Pat Cash
Attend an evening with Andre Agassi
WHETHER it’s a matter of tennis or just life, I always remember one thing I was told when I was young. If you are going to wear something particularly bright, striking or likely to leave you open to some friendly but nevertheless ruthless ribbing, then you’d better be pretty sure of yourself.
In my book shocking pink shirts fit right at the top of that category.
Many times I’ve marvelled at the sight of Rafael Nadal. Four straight French Open titles, that sensational Wimbledon final last summer and then another colossal win over Roger Federer to win this year’s Australian Open final. He toppled the guy many insisted was the greatest player of all time from the No 1 spot. The pride of Majorca is the tennis version of Superman.
Now I look at him and recoil for a split-second because of the shirt. I realise he might even have gone to another level, so secure is he in everything he does. I’ve just celebrated my 44th birthday after being brought up to idolise the likes of Laver, Rosewall and Emerson, who always wore predominantly white. Loath though I am to admit it, I’ve probably become too conservative and racked with insecurities in my old age.
Marching out to play in pink transmits a signal of total assurance from a man in his prime. Rafa’s not taking victory for granted because any champion who does that is destined to fail. Yet he knows if he does everything right, puts in maximum effort and brings his true game to the court then it will take a truly exceptional performance to deny him another title. Three rounds gone and there’s no reason not to believe that he’s going to become the first man to win five in a row.
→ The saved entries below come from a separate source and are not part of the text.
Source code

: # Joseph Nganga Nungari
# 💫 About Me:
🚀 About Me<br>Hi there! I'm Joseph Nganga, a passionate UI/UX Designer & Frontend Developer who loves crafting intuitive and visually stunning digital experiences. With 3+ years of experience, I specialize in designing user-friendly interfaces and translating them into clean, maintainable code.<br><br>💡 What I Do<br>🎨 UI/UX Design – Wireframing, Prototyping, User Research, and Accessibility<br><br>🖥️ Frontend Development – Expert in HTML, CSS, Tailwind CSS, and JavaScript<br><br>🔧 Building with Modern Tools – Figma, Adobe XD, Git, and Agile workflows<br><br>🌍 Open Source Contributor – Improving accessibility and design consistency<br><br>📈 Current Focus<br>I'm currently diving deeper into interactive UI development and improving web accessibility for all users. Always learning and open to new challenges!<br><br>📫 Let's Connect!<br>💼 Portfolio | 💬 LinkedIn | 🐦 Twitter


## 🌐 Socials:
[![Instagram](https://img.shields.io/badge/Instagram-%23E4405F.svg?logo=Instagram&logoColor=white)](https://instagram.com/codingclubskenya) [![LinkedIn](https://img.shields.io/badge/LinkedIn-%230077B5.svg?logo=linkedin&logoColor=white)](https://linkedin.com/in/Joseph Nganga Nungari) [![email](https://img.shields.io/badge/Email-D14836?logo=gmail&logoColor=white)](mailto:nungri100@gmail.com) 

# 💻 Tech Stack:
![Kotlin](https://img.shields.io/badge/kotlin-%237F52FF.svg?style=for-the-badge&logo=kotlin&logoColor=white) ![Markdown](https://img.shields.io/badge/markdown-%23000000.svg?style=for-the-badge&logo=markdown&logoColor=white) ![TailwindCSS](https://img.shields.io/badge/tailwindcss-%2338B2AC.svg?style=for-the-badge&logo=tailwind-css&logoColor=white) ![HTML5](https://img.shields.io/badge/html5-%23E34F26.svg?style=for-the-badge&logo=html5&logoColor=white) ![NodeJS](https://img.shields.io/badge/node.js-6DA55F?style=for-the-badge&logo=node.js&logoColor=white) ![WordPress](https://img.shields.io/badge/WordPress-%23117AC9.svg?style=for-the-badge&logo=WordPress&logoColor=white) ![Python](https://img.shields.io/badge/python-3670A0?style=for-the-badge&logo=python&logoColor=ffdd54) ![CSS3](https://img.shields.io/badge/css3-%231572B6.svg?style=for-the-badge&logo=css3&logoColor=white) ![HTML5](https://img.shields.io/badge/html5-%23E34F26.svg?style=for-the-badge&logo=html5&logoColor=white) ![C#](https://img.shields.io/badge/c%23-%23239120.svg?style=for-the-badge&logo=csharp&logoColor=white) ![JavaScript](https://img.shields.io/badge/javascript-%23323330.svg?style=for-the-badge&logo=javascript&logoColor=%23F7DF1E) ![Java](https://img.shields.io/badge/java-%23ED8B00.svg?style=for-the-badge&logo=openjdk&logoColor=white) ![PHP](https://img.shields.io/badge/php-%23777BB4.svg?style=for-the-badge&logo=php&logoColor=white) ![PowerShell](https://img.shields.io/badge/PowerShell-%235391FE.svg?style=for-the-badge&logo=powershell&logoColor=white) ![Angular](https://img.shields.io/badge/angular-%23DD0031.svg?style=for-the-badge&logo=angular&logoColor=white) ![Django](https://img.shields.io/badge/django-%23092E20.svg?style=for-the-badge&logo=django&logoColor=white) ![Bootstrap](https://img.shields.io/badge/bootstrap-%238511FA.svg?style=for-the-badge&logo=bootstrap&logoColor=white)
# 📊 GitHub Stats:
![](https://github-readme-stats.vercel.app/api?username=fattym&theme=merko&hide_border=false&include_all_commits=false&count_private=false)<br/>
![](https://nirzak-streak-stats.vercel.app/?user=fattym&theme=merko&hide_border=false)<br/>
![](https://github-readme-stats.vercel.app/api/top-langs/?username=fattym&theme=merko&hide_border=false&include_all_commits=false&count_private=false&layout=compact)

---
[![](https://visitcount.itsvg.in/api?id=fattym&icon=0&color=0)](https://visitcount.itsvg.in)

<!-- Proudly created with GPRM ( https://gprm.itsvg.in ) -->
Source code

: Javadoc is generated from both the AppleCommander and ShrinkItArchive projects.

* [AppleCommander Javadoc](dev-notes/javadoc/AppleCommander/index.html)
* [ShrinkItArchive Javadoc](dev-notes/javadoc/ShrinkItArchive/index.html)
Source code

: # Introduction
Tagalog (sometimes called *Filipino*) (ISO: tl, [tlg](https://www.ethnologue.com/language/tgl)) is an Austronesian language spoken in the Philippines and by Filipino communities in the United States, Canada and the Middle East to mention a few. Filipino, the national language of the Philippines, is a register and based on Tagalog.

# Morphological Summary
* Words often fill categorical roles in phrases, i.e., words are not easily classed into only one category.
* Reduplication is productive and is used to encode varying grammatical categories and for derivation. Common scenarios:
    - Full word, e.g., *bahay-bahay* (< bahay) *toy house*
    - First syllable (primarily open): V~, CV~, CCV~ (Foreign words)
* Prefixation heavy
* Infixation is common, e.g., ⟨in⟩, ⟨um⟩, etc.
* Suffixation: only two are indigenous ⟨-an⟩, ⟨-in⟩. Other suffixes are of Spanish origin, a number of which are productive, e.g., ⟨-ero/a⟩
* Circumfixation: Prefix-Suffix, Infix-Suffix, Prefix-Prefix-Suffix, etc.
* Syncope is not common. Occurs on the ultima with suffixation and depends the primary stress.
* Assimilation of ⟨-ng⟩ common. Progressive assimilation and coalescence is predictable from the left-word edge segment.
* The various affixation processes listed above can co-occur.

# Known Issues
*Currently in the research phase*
Rafa’s personality has always been modest and unassuming, almost shy. Now if he is bold enough to wear that shirt on court, and prepared to be the brunt of all the wisecracks from the hordes of Spanish players, he must be even more supremely confident at Roland Garros than I could ever have imagined.
At the start of the year Nadal wanted to get away from his adolescent on-court look. Out went the sleeveless T-shirts that showed off his bulging biceps and the pirate pants that had become his trademark. A couple of years back I remember John McEnroe deciding that he was going to wear a pair of those pants on the senior tour and I was one of the guys in the locker room who mocked him unmercifully as a sad middle-aged man desperately trying to rekindle his youth. Mac’s pirate pants disappeared pretty quickly.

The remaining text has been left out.